We wrap up the 12 days of Christmas with our final question about financing Three Waters. Is this just an argument about whether taxpayers, ratepayers or consumers are liable for the debt, and which generation picks up the tab?

In some ways, yes. It's all about how we pay much the same bill.

We've reached the end of the 12 days of Christmas, and the 12 drummers are a-drumming, the twelve piupius are a-swinging, and it's time to read the writing on the hymn sheet. We need the infrastructure and it has to be built and financed by both current and future generations. 

Whoever pays for the water – taxpayers, ratepayers or consumers – they are largely the same people. 

But how the costs are shared is important. For instance, there is an argument that residents in smaller regions should be subsidised because they do not have the population and economic base to manage water assets over large geographical areas.

WHO PAYS FOR THREE WATERS? 1/ Paying for Three Waters: the local pūkeko v the imported partridge 2/ Who would actually manage the borrowing for Three Waters infrastructure? 3/ Three Waters’ magical kete with room to borrow more and more 4/ On the 4th day of Christmas, what’s so good about four water companies? 5/ Achieving the gold standard of balance sheet separation 6/ Driving through water reforms in new special purpose vehicles 7/ Govt sticks to ‘bottom line’ of balance sheet separation – but why? 8/ If councils retain Three Waters, how much will they have to raise rates? 9/ The silly Ministry of Water Works – and its serious side 10/ On the 10th day of Christmas, should Three Waters become two? 11/ Too big to fail – calls for Govt to guarantee Three Waters debts 12/ Paying for Three Waters: ‘It’s always gonna come back to you in the end’
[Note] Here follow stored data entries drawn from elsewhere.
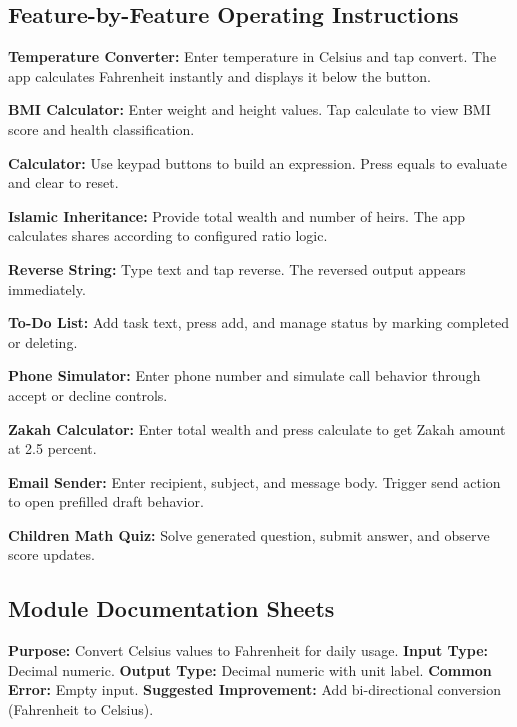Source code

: \documentclass{article}
\begin{document}
\subsection{Feature-by-Feature Operating Instructions}
\textbf{Temperature Converter:} Enter temperature in Celsius and tap convert. The app calculates Fahrenheit instantly and displays it below the button.

\textbf{BMI Calculator:} Enter weight and height values. Tap calculate to view BMI score and health classification.

\textbf{Calculator:} Use keypad buttons to build an expression. Press equals to evaluate and clear to reset.

\textbf{Islamic Inheritance:} Provide total wealth and number of heirs. The app calculates shares according to configured ratio logic.

\textbf{Reverse String:} Type text and tap reverse. The reversed output appears immediately.

\textbf{To-Do List:} Add task text, press add, and manage status by marking completed or deleting.

\textbf{Phone Simulator:} Enter phone number and simulate call behavior through accept or decline controls.

\textbf{Zakah Calculator:} Enter total wealth and press calculate to get Zakah amount at 2.5 percent.

\textbf{Email Sender:} Enter recipient, subject, and message body. Trigger send action to open prefilled draft behavior.

\textbf{Children Math Quiz:} Solve generated question, submit answer, and observe score updates.

\subsection{Module Documentation Sheets}
\begin{featurebox}
\textbf{Purpose:} Convert Celsius values to Fahrenheit for daily usage.\newline
\textbf{Input Type:} Decimal numeric.\newline
\textbf{Output Type:} Decimal numeric with unit label.\newline
\textbf{Common Error:} Empty input.\newline
\textbf{Suggested Improvement:} Add bi-directional conversion (Fahrenheit to Celsius).
\end{featurebox}
\end{document}
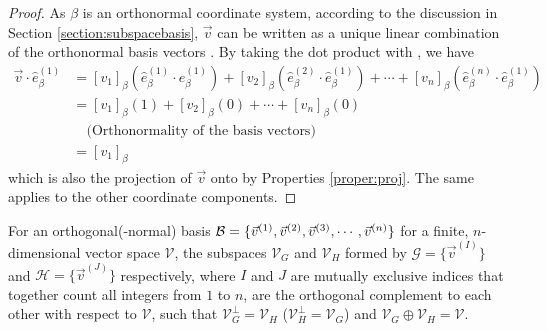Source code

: \begin{proof}
As $\beta$ is an orthonormal coordinate system, according to the discussion in Section \ref{section:subspacebasis}, $\vec{v}$ can be written as a unique linear combination of the orthonormal basis vectors . By taking the dot product with , we have
\begin{align*}
\vec{v} \cdot \hat{e}_\beta^{(1)} &= [v_1]_\beta (\hat{e}_\beta^{(1)} \cdot \hat{e}_\beta^{(1)}) + [v_2]_\beta (\hat{e}_\beta^{(2)} \cdot \hat{e}_\beta^{(1)}) + \cdots + [v_n]_\beta (\hat{e}_\beta^{(n)} \cdot \hat{e}_\beta^{(1)}) \\
&= [v_1]_\beta (1) + [v_2]_\beta (0) + \cdots + [v_n]_\beta (0) \\
&\quad \text{(Orthonormality of the basis vectors)} \\
&= [v_1]_\beta
\end{align*}
which is also the projection of $\vec{v}$ onto  by Properties \ref{proper:proj}. The same applies to the other coordinate components.
\end{proof}
\begin{proper}
\label{proper:orthodirectsum}
For an orthogonal(-normal) basis $\mathcal{B} = \{\vec{v}^{(1)}, \vec{v}^{(2)}, \vec{v}^{(3)}, \cdots, \\ \vec{v}^{(n)}\}$ for a finite, $n$-dimensional vector space $\mathcal{V}$, the subspaces $\mathcal{V}_G$ and $\mathcal{V}_H$ formed by $\mathcal{G} = \{\vec{v}^{(I)}\}$ and $\mathcal{H} = \{\vec{v}^{(J)}\}$ respectively, where $I$ and $J$ are mutually exclusive indices that together count all integers from $1$ to $n$, are the orthogonal complement to each other with respect to $\mathcal{V}$, such that $\mathcal{V}_G^\perp = \mathcal{V}_H$ ($\mathcal{V}_H^\perp = \mathcal{V}_G$) and $\mathcal{V}_G \oplus \mathcal{V}_H = \mathcal{V}$.
\end{proper}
And to a degree, the distinction between taxpayers or ratepayers being responsible for Three Waters debt overlooks an important feature of the reforms: the defining shift to a commercial utility model.

So there's something more. These reforms are not just about who picks up the tab; fundamentally, they're about ensuring critical work is actually done. Because in many parts of the country, for many years, it hasn't been.

The promised cost savings are secondary to the main event: improving the safety and quality of New Zealand's drinking water, wastewater and stormwater.

"It’s a lack of preparedness to charge sufficiently for the cost of delivering services, and a tendency to shift the cost of infrastructure upgrades onto future generations." – Hamiora Bowkett, Internal Affairs

Hamiora Bowkett, the executive director of the Three Waters reform programme at the Department of Internal Affairs, says reform is intended to address a range of issues including the large number of small water service providers, which limits opportunities for efficiencies of scale, and political incentives and governance structures that are not conducive to long-term decision-making.

"These issues won’t be solved only by improving access to finance," he warns. "It’s a lack of preparedness to charge sufficiently for the cost of delivering services, and a tendency to shift the cost of infrastructure upgrades onto future generations."

Amelia East, the head of HKA New Zealand, says extensive overseas experience shows that the utility model enables operating and investment efficiencies, and opportunities to spread the burden of debt among customers, that are not readily achievable under a council-operated model.

So to reduce the Three Waters debate to a question of who services the debt would, she says, completely overlook the fundamental need to provide better, safer, more efficient water services.

"Somebody's paying for it, and it's always gonna come back to you at the end of the day." – Anthony Walker, S&P Global

Watching, not entirely disinterestedly, from over in Australia at S&P Global ratings agency, Anthony Walker is forthright.

"There's no magic pool of money," he says.

"At the end of the day, ratepayers are paying through their taxes, through their council rates, or through water levies. Somebody's paying for it, and it's always gonna come back to you at the end of the day."